Los trastornos de la alimentación son problemas serios que afectan la salud física y mental de las personas que los padecen. Estos trastornos se caracterizan por una relación alterada con la comida, el peso y la imagen corporal, que puede generar conductas dañinas como la restricción, el atracón o la purga.
La terapia cognitivo conductual (TCC) es una forma de tratamiento psicológico que se basa en identificar y modificar los pensamientos y creencias irracionales que influyen en las emociones y las conductas.

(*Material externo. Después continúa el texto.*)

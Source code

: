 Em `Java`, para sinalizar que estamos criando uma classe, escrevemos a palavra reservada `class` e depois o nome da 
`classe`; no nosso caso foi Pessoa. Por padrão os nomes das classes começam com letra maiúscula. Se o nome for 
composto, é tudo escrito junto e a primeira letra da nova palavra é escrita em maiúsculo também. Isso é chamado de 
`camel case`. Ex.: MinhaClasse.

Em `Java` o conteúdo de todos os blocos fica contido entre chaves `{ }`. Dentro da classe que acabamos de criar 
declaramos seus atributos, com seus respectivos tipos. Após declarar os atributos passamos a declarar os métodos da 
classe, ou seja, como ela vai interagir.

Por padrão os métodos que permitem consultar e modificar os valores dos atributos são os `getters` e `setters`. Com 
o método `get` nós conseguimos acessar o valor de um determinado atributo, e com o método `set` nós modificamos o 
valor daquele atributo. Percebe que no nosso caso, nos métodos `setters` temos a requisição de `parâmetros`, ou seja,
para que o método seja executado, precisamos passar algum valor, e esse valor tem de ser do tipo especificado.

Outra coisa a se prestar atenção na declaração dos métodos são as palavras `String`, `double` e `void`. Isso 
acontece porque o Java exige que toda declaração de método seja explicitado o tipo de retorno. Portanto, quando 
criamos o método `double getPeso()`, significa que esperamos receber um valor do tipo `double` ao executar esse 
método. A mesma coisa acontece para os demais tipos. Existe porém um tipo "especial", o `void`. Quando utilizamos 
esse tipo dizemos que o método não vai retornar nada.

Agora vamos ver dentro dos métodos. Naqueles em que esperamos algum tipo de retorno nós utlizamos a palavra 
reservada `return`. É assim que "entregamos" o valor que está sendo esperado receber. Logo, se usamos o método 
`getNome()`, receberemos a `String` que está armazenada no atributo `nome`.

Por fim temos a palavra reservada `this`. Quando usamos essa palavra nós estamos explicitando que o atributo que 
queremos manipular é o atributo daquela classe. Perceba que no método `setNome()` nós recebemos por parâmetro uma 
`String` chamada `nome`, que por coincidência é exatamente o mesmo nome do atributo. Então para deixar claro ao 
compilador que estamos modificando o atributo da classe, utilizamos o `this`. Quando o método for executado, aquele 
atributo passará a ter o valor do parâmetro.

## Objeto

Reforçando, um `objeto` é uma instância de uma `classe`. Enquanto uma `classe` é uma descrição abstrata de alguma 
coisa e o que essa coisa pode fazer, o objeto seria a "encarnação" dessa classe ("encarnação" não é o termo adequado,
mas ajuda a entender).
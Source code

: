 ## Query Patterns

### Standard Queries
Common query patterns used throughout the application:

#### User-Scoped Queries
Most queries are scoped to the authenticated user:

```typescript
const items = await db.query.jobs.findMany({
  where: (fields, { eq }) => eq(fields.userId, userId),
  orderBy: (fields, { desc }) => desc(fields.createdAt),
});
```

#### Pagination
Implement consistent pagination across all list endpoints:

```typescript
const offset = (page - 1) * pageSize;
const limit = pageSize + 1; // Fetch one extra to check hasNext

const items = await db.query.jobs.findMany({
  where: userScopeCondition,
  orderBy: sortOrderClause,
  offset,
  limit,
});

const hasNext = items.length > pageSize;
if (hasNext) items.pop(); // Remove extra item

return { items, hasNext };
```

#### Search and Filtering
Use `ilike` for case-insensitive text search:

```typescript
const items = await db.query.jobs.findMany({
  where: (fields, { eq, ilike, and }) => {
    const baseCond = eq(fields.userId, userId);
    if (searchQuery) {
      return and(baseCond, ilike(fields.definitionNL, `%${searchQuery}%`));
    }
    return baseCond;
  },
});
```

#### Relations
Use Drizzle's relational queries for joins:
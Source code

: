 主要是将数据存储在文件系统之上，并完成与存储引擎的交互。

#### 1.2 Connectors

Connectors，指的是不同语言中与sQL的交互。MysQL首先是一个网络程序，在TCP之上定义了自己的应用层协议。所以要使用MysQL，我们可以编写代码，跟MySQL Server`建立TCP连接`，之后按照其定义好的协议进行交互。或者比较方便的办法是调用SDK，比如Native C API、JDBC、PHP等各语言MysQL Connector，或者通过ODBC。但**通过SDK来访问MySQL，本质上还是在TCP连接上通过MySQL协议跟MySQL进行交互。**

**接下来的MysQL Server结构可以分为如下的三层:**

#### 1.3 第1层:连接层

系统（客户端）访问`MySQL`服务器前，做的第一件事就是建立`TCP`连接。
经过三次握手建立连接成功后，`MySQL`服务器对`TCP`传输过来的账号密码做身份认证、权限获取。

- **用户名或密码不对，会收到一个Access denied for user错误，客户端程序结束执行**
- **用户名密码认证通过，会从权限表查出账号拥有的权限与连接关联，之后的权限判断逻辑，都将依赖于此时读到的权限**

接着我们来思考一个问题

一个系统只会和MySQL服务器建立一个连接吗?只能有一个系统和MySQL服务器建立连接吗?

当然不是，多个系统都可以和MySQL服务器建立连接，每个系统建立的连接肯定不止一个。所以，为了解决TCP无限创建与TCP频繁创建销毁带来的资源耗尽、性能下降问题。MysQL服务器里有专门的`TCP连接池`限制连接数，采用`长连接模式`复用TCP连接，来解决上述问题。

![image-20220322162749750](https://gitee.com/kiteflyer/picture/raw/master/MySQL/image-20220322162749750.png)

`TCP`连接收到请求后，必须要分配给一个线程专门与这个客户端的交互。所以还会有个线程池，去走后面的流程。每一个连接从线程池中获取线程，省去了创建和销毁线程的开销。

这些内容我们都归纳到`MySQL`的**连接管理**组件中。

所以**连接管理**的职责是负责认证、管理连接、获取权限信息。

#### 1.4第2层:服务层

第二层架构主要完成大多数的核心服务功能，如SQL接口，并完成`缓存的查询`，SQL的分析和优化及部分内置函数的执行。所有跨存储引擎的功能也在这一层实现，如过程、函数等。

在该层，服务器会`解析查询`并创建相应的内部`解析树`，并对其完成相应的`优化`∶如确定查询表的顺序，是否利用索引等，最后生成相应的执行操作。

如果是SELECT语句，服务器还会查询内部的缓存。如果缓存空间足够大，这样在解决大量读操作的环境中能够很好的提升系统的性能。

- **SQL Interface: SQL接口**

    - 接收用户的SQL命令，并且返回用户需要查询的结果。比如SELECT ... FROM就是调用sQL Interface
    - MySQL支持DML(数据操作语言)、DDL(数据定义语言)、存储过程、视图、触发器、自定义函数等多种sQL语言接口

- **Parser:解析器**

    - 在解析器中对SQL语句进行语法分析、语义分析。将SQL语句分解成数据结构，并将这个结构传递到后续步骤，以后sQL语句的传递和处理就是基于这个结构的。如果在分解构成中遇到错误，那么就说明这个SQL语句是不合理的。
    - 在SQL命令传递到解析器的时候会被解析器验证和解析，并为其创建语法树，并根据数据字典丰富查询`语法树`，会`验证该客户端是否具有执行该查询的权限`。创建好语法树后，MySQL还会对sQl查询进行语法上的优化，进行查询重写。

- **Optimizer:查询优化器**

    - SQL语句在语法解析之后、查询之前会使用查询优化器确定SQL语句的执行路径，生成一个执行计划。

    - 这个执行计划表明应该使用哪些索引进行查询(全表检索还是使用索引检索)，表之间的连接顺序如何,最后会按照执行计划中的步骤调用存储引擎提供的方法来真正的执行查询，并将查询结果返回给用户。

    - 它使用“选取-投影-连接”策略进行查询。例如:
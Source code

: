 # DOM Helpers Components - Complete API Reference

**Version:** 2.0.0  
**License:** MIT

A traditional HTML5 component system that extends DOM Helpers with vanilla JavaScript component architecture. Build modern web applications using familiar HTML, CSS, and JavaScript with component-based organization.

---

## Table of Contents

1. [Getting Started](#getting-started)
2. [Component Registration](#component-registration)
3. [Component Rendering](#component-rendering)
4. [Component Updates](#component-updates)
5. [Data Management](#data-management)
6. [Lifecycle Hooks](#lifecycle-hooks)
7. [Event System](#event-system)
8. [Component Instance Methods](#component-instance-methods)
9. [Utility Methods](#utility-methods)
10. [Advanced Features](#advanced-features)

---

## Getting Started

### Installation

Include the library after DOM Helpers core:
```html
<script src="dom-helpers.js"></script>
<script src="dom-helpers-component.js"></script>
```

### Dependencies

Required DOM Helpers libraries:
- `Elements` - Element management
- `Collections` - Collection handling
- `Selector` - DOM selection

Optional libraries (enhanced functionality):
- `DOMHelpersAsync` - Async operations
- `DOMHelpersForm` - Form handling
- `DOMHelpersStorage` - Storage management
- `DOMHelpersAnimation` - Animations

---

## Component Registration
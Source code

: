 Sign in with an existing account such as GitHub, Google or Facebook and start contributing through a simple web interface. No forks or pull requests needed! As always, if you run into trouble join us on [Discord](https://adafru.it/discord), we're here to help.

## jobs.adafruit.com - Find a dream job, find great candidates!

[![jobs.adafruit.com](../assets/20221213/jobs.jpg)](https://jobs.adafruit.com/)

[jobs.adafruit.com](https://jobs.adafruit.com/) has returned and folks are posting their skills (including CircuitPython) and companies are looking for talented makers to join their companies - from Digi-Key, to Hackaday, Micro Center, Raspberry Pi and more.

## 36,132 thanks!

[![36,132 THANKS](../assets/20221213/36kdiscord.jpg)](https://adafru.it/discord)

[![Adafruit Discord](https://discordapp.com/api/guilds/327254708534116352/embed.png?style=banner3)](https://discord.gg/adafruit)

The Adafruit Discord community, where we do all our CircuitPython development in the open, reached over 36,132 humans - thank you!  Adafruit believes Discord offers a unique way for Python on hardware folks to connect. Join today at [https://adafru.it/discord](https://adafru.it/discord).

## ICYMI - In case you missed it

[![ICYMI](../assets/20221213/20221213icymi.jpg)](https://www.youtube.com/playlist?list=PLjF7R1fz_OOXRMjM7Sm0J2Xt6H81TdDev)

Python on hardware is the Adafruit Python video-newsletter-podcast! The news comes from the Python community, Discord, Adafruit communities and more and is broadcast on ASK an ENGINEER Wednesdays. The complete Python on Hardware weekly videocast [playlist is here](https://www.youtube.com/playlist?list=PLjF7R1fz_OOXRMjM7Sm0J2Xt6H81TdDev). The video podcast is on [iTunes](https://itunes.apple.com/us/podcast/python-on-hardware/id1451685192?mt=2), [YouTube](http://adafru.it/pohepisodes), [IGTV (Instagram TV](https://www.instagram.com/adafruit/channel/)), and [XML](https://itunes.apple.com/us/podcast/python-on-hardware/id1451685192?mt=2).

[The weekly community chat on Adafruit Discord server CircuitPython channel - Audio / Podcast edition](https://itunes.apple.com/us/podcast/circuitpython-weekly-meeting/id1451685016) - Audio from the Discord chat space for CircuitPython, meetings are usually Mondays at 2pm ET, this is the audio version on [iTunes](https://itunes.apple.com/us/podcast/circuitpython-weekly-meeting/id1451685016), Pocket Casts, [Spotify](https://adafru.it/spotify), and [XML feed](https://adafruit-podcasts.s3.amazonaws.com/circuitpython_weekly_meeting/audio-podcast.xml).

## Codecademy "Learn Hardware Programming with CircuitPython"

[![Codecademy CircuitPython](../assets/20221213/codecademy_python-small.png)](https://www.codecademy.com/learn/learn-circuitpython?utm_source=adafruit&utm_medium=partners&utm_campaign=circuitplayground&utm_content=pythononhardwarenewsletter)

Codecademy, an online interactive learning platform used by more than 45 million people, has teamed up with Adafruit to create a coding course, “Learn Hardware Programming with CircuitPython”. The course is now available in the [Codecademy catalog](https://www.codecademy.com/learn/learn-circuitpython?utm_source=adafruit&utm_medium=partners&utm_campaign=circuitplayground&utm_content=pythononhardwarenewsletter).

La TCC se ha demostrado eficaz para ayudar a las personas con trastornos de la alimentación a cambiar su relación con la comida y con su cuerpo, así como a mejorar su autoestima y su bienestar emocional.
La TCC para los trastornos de la alimentación se enfoca en cuatro áreas principales: la nutrición, la cognición, la emoción y el comportamiento. En la parte nutricional, se busca establecer un plan de alimentación equilibrado y saludable, que cubra las necesidades energéticas y nutricionales del paciente, y que le permita romper el ciclo de restricción-atracón-purga. En la parte cognitiva, se trabaja en identificar y cuestionar los pensamientos distorsionados sobre la comida, el peso y la imagen corporal, que generan insatisfacción, culpa y vergüenza. En la parte emocional, se enseñan estrategias para regular las emociones negativas, como la ansiedad, la tristeza o la ira, que pueden desencadenar o mantener las conductas alimentarias problemáticas. En la parte conductual, se fomentan hábitos saludables de actividad física, sueño e higiene, y se evitan conductas compensatorias como el vómito, el uso de laxantes o el ejercicio excesivo.
La TCC para los trastornos de la alimentación es un proceso gradual y personalizado, que requiere de la colaboración activa del paciente y del terapeuta. El objetivo es que el paciente logre una mayor autonomía y confianza en sí mismo, y que pueda disfrutar de una vida plena y saludable.